Their audiovisual show – the performance merges into one – evokes that of the death of the old West, and some nihilistic predictions towards the new one too; this is, after all, the band Danny Boyle cut the entirety of 28 Days Later to. The desert train tracks rapidly traversed onscreen lie parallel to the conventions of contemporary music they’ve left in their wake. Visually, as we reach the footage of early skylines during ‘Buildings’, the optimism returns for its towering crescendo of looped strings, and one of the few fully unrestrained wig-out moments of the performance.
At this point, Godspeed could solely perform live and just continue to adapt their show; including ‘Buildings’, a quarter of tonight’s setlist is comprised of unreleased music. taking the most esoteric of Western music while eschewing its philosophy in favour of something farther East. A nameless, faceless, voiceless entity, it could be argued that they’ve revealed themselves to be the great orchestra of the turn of the millennium, sounding like the Mahavishnu Orchestra’s world-weary spawn. It’s hard to create a substantial narrative without any words in just eight songs, but they do it, as if Adam Curtis directed a Koyaanisqatsi live for this age.

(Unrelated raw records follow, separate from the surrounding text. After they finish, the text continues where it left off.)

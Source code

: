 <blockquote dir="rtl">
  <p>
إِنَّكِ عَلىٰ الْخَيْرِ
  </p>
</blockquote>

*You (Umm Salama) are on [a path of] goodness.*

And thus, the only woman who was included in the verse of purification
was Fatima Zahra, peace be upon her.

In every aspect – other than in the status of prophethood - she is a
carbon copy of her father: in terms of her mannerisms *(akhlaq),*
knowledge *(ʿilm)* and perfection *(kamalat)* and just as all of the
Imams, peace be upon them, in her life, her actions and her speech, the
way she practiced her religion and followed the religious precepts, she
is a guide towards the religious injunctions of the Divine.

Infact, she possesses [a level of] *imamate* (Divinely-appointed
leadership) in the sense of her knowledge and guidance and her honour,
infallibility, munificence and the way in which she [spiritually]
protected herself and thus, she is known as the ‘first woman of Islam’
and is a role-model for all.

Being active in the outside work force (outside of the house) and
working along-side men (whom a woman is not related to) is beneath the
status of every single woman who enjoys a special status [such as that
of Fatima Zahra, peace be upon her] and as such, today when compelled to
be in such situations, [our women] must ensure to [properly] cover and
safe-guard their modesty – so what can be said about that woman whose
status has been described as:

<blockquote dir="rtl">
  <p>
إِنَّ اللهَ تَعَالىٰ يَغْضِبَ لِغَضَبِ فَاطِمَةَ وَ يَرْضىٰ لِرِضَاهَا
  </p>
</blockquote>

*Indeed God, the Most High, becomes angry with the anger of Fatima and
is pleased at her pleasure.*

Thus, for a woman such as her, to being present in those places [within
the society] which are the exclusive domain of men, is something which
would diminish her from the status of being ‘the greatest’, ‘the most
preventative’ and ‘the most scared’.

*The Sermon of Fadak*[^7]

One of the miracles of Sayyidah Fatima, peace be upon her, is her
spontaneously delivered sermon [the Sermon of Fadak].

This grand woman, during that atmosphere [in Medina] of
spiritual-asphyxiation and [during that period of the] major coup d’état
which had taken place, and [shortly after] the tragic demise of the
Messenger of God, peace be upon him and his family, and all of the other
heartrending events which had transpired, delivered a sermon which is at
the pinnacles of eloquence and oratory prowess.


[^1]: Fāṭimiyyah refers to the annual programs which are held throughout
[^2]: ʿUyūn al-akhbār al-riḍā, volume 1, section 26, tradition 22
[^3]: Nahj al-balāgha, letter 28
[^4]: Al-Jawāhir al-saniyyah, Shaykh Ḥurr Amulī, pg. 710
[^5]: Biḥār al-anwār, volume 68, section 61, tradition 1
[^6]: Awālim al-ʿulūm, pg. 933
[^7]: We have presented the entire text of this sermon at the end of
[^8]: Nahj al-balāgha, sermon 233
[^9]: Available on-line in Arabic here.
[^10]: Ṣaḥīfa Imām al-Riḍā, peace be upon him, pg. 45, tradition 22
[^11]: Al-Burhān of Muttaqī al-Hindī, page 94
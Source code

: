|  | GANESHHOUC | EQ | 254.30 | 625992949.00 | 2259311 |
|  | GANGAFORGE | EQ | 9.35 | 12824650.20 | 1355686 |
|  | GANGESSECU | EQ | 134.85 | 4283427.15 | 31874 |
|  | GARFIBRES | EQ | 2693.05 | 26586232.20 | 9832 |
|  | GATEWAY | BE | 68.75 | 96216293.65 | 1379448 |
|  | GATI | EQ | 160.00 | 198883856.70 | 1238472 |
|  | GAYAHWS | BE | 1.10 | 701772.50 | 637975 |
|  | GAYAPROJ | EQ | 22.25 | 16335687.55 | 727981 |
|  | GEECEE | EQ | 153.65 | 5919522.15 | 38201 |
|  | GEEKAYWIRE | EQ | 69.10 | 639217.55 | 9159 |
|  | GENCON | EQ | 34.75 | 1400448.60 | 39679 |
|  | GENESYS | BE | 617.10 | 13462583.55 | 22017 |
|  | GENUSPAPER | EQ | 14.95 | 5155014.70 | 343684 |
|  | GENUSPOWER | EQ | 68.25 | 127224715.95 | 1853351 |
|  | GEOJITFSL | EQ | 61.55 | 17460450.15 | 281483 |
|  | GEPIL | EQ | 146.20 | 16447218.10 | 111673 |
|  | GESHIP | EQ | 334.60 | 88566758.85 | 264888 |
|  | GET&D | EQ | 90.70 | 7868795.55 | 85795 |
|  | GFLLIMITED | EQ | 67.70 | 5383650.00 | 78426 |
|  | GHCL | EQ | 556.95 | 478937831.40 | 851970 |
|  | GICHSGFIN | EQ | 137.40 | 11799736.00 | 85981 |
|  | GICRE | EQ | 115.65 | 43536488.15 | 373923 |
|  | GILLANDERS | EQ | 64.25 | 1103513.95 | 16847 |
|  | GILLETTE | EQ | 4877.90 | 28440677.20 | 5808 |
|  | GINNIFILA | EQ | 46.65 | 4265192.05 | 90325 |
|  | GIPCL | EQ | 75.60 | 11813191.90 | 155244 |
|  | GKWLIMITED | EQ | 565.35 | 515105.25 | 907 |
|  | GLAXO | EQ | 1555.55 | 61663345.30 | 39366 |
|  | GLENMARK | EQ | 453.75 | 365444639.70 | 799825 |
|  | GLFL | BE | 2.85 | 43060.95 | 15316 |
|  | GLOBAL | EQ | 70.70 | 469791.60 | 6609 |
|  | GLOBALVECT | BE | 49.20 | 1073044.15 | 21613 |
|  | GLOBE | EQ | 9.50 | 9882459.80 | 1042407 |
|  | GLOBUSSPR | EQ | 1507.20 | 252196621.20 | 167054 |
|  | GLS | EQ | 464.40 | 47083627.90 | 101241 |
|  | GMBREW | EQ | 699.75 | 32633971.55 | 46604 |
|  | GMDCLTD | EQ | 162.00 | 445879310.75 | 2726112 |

The second half of Slow Riot for New Zero Kanada, the Iron Maiden-referencing ‘Blaise Bailey Finnegan III’, much like ‘Moya’ early in the night, bookends their latest material, allowing it to take on meaning like a nostalgic postcard of the band they were at a time. They seem to have seized part of an undercurrent of the zeitgeist: implied social and cultural commentary combined with the kind of mystique Zeppelin IV was gunning for with the intellect and authenticity left intact. As a result, they’re arguably more forward-thinking, and at least as relevant in their maturity as in their first run. While their records are undoubtedly strong, they’re a band whose full-bodied impact is at its most complete when felt in the same room as the people performing.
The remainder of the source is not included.